Teenagers guilty of Brixton 'sex abuse' killing
- Published
A boy and girl have been found guilty of killing a man who had been accused of sexually assaulting one of them.
The 15-year-old girl, who cannot be named due to her age, told the Old Bailey Robert Daley touched her indecently twice when she was 12.
The pair had denied fatally stabbing the 45-year-old at his flat in Brixton, south London, in April. The girl was found guilty of manslaughter.
The boy was found guilty of murder. They will be sentenced on 17 November.
'Perverted man'
The prosecution said the defendants, then both 14, had gone "to teach him a lesson".
Earlier that day, Mr Daley had been informed that the Crown Prosecution Service (CPS) was dropping a case involving an allegation of sexual assault against him.

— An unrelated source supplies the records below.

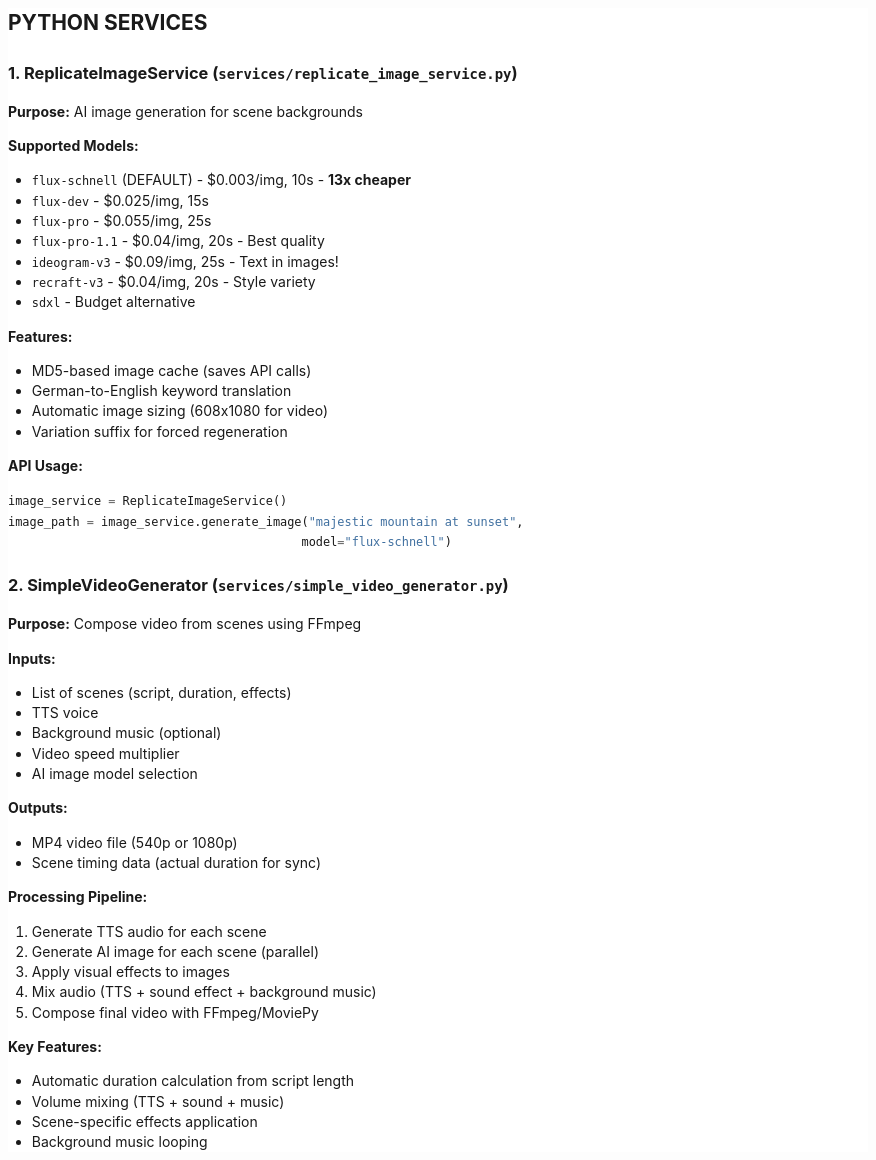
## PYTHON SERVICES

### 1. ReplicateImageService (`services/replicate_image_service.py`)

**Purpose:** AI image generation for scene backgrounds

**Supported Models:**
- `flux-schnell` (DEFAULT) - $0.003/img, 10s - **13x cheaper**
- `flux-dev` - $0.025/img, 15s
- `flux-pro` - $0.055/img, 25s
- `flux-pro-1.1` - $0.04/img, 20s - Best quality
- `ideogram-v3` - $0.09/img, 25s - Text in images!
- `recraft-v3` - $0.04/img, 20s - Style variety
- `sdxl` - Budget alternative

**Features:**
- MD5-based image cache (saves API calls)
- German-to-English keyword translation
- Automatic image sizing (608x1080 for video)
- Variation suffix for forced regeneration

**API Usage:**
```python
image_service = ReplicateImageService()
image_path = image_service.generate_image("majestic mountain at sunset", 
                                         model="flux-schnell")
```

### 2. SimpleVideoGenerator (`services/simple_video_generator.py`)

**Purpose:** Compose video from scenes using FFmpeg

**Inputs:**
- List of scenes (script, duration, effects)
- TTS voice
- Background music (optional)
- Video speed multiplier
- AI image model selection

**Outputs:**
- MP4 video file (540p or 1080p)
- Scene timing data (actual duration for sync)

**Processing Pipeline:**
1. Generate TTS audio for each scene
2. Generate AI image for each scene (parallel)
3. Apply visual effects to images
4. Mix audio (TTS + sound effect + background music)
5. Compose final video with FFmpeg/MoviePy

**Key Features:**
- Automatic duration calculation from script length
- Volume mixing (TTS + sound + music)
- Scene-specific effects application
- Background music looping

The girl, her sister, then aged 15, and a woman had complained to police that the heavy-drinking crack user had abused them.
Soon after receiving a call from police telling him lawyers considered there was a lack of evidence, Mr Daley rang the older girl.
She texted back saying: "Stop calling and texting me. I really don't want anything to do with you. You are a perverted man."
The court heard she rang her sister and the boy - the father of the baby she was expecting.
Soon after the 14-year-olds arrived at Mr Daley's home a struggle broke out in the kitchen and he was fatally injured when two knife wounds punctured his heart.
'Jekyll and Hyde character'
The teenagers had denied the charges and told the jury Mr Daley had grabbed the girl round her throat and was trying to indecently assault her.
They said the boy started jabbing him with a knife to try to free the girl as she struggled with Mr Daley.
Jonathan Rees QC, prosecuting, told the jury that the evidence suggested Mr Daley was something of a "Jekyll and Hyde character".
But he told the jury that this was not a "vigilante society" and people were not allowed to take the law into their own hands.
Mr Daley's mother Inez Marks said in a statement to the court: "It feels like I have been stabbed in the heart. I don't think I will ever get over it."
The Crown Prosecution Service said after the case: "The CPS had carefully considered all the evidence relating to those allegations against Mr Daley.
"The young female defendant in this case failed to assist police in that investigation and, due to this and other conflicting evidence, the CPS was not satisfied on the evidence available that there was a realistic prospect of conviction and in the circumstances decided that no further action should be taken."